The hot lookup and detection paths have a small reproducible bench
harness under `test/mimetype_bench.gleam`. Run it on either target:

```sh
just bench-erlang
just bench-javascript
just bench            # both, in sequence
```

Each run prints a Markdown table of `ns/op` figures.

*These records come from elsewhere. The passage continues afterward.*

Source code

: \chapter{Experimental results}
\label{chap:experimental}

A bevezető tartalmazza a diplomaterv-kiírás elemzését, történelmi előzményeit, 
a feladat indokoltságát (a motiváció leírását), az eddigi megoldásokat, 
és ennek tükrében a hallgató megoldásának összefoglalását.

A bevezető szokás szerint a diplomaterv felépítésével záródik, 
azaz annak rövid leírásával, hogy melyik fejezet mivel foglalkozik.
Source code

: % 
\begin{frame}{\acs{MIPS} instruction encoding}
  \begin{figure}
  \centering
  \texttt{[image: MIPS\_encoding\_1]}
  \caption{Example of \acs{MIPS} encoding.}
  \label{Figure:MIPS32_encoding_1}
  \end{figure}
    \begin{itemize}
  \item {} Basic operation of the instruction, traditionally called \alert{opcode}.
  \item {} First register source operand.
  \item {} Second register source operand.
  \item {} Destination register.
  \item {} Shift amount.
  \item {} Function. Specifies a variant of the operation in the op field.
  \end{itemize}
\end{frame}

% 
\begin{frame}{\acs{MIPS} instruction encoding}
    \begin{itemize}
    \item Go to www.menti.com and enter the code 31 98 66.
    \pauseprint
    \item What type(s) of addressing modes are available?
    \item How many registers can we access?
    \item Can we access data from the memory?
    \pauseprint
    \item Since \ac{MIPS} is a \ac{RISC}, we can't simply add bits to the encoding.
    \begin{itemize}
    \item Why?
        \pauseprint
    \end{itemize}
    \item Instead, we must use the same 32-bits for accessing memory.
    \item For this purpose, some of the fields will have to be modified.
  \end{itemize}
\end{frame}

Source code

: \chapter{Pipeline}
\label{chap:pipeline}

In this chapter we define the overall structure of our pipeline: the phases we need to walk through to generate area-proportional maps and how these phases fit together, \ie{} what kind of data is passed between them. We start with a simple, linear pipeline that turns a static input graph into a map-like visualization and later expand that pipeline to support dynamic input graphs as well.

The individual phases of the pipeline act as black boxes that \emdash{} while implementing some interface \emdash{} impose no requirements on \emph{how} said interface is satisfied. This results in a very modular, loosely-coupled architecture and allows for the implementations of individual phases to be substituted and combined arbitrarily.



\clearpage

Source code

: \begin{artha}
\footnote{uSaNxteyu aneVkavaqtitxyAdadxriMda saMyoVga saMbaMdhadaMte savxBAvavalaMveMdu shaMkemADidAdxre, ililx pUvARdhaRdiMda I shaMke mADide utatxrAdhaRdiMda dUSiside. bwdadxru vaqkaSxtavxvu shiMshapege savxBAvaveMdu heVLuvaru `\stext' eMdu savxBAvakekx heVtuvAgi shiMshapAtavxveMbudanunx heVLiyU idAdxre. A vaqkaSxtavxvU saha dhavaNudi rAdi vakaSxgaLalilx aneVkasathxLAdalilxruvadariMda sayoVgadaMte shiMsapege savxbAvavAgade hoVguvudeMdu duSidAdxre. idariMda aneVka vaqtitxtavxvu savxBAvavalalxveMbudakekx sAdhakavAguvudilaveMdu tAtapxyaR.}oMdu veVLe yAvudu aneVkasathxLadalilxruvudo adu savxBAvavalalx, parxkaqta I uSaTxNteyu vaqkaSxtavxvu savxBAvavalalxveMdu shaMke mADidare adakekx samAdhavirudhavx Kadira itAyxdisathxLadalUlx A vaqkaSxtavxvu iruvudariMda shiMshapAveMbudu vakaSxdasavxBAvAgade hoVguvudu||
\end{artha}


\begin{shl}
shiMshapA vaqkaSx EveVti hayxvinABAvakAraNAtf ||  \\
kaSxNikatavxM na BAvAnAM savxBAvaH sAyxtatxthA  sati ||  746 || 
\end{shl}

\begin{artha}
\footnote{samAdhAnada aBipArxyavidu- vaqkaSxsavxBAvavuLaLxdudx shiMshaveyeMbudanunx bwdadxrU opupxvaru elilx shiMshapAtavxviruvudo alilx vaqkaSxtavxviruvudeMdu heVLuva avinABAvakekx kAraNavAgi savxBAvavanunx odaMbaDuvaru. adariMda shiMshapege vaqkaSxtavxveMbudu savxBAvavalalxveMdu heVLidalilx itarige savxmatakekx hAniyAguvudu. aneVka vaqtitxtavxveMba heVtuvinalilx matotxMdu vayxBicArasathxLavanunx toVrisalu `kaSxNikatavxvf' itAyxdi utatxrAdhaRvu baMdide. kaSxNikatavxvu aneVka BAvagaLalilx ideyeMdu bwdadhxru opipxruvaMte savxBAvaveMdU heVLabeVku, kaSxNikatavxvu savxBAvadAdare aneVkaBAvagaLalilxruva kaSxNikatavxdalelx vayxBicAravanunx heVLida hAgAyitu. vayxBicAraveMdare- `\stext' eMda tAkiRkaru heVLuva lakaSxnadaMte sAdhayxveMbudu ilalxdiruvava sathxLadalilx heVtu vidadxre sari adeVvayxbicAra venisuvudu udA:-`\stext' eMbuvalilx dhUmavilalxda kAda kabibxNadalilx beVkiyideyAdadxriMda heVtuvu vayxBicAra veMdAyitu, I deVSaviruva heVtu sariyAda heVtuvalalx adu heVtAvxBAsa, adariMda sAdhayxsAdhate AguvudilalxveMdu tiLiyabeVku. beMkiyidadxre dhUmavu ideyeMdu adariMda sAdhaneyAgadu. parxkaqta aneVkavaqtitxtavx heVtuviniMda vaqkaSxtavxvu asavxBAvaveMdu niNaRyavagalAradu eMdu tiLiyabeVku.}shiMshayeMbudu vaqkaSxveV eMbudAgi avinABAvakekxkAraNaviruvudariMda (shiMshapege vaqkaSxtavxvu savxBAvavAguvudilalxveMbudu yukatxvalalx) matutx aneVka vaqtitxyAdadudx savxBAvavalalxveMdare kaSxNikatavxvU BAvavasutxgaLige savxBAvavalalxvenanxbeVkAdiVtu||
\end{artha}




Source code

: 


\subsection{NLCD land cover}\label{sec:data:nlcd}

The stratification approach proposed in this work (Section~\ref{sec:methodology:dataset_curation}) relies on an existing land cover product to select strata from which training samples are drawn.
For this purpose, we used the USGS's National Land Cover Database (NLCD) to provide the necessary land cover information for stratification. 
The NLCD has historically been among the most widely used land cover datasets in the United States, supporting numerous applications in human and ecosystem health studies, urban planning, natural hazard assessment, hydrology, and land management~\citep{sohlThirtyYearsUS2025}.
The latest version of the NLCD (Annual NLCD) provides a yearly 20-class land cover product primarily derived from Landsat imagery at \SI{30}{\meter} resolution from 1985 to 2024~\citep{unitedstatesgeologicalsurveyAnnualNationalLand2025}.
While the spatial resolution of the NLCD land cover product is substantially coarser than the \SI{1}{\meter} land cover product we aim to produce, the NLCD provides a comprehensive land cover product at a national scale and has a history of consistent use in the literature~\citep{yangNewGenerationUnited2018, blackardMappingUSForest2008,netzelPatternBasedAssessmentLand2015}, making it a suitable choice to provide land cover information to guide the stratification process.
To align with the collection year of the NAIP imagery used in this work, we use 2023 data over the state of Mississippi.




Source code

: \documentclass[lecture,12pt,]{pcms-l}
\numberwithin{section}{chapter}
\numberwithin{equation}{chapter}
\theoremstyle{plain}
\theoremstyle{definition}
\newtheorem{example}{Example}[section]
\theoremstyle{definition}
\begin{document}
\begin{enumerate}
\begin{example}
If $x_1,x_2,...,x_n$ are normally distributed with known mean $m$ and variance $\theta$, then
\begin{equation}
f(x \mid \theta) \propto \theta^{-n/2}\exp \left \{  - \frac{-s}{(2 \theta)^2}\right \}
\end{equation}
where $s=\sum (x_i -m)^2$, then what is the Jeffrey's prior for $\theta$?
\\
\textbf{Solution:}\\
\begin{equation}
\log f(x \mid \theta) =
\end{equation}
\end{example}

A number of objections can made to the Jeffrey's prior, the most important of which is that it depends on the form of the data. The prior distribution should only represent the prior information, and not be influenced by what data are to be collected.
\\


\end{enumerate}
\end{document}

Capture a
baseline from `main` before a refactor
(`just bench-erlang > before.md`), then re-run on the working branch
and diff the two tables to check for material regressions. The
harness is intentionally not wired into PR-time CI gates — it is for
local A/B comparison and ad-hoc investigation, not for blocking
merges on micro-fluctuations.

## Licensing

The data tables under `src/mimetype/internal/` are generated from
`jshttp/mime-db`. The generated FFI source files
(`mimetype_db_ffi.erl` and `db_ffi.mjs`) carry the MIT notice inline;
the same packaged notice is also included in `THIRD_PARTY_NOTICES.md`.